EXERCISE GOAL: Give back the records that follow exactly, images excluded.

#### SOURCE INFORMATION

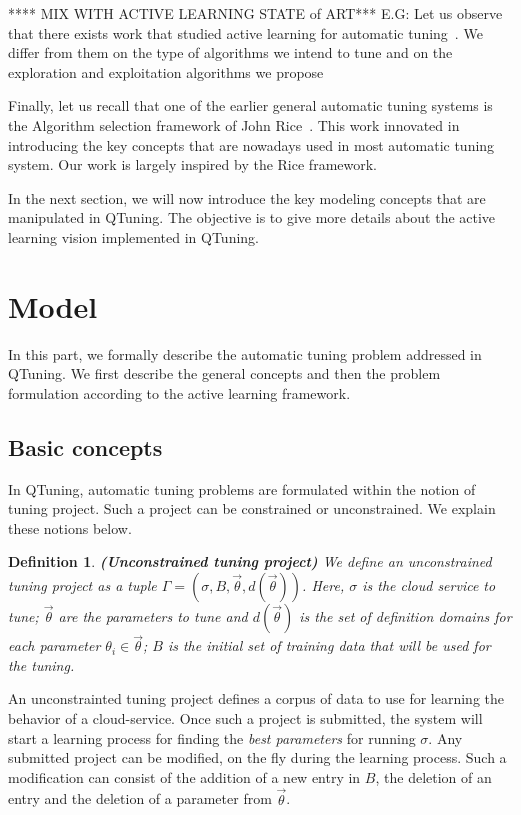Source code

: \documentclass[10pt, conference, compsocconf]{IEEEtran}
\newtheorem{definition}[theorem]{Definition}
\begin{document}
**** MIX WITH ACTIVE LEARNING STATE of ART*** E.G: Let us observe that there exists work that studied active learning for automatic tuning~\cite{DBLP:conf/cluster/BalaprakashGW13}. 
We differ from them on the type of algorithms we intend to tune and on the exploration and exploitation algorithms we propose


Finally, let us recall that one of the earlier general automatic tuning systems is the  Algorithm selection 
framework of John Rice~\cite{Rice}. This work innovated in introducing the key concepts that are nowadays used in most automatic 
tuning system. Our work is largely inspired by the Rice framework.

In the next section, we will now introduce the key modeling concepts that are manipulated in QTuning. The objective is to 
give more details about the active learning vision implemented in QTuning. 


\section{Model} \label{Model}

In this part, we formally describe the automatic tuning problem addressed in QTuning. We first describe 
the general concepts and then the problem formulation according to the active learning framework.
 \subsection{Basic concepts}

In QTuning, automatic tuning problems are formulated within the notion of tuning project.  Such  
a project can be  constrained or unconstrained. We explain these notions below.

\begin{definition}{\bf (Unconstrained tuning project)}
We define an unconstrained tuning project as a tuple $ \Gamma = (\sigma, B, \vec{\theta}, d(\vec{\theta}))$. Here, $\sigma$ is the cloud service to tune; 
$\vec{\theta}$ are the parameters to tune and $d(\vec{\theta})$ is the set of definition domains for each parameter 
$\theta_i \in \vec{\theta}$; $B$ is the initial set of training data that will be used for the tuning.
\end{definition}

An unconstrainted tuning project defines a corpus of data to use for learning the behavior of a cloud-service. 
Once such a project is submitted, the system will start a learning process for finding the {\it best parameters} for 
running $\sigma$. Any submitted project can be modified, on the fly during the learning process. Such a modification can consist of  
the addition of a new entry in $B$, the deletion of an entry and the deletion of a parameter from $\vec{\theta}$. 
\end{document}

########

ANSWER FOR THE TASK:
Source code

: \documentclass[10pt, conference, compsocconf]{IEEEtran}
\newtheorem{definition}[theorem]{Definition}
\begin{document}
**** MIX WITH ACTIVE LEARNING STATE of ART*** E.G: Let us observe that there exists work that studied active learning for automatic tuning~\cite{DBLP:conf/cluster/BalaprakashGW13}. 
We differ from them on the type of algorithms we intend to tune and on the exploration and exploitation algorithms we propose


Finally, let us recall that one of the earlier general automatic tuning systems is the  Algorithm selection 
framework of John Rice~\cite{Rice}. This work innovated in introducing the key concepts that are nowadays used in most automatic 
tuning system. Our work is largely inspired by the Rice framework.

In the next section, we will now introduce the key modeling concepts that are manipulated in QTuning. The objective is to 
give more details about the active learning vision implemented in QTuning. 


\section{Model} \label{Model}

In this part, we formally describe the automatic tuning problem addressed in QTuning. We first describe 
the general concepts and then the problem formulation according to the active learning framework.
 \subsection{Basic concepts}

In QTuning, automatic tuning problems are formulated within the notion of tuning project.  Such  
a project can be  constrained or unconstrained. We explain these notions below.

\begin{definition}{\bf (Unconstrained tuning project)}
We define an unconstrained tuning project as a tuple $ \Gamma = (\sigma, B, \vec{\theta}, d(\vec{\theta}))$. Here, $\sigma$ is the cloud service to tune; 
$\vec{\theta}$ are the parameters to tune and $d(\vec{\theta})$ is the set of definition domains for each parameter 
$\theta_i \in \vec{\theta}$; $B$ is the initial set of training data that will be used for the tuning.
\end{definition}

An unconstrainted tuning project defines a corpus of data to use for learning the behavior of a cloud-service. 
Once such a project is submitted, the system will start a learning process for finding the {\it best parameters} for 
running $\sigma$. Any submitted project can be modified, on the fly during the learning process. Such a modification can consist of  
the addition of a new entry in $B$, the deletion of an entry and the deletion of a parameter from $\vec{\theta}$. 
\end{document}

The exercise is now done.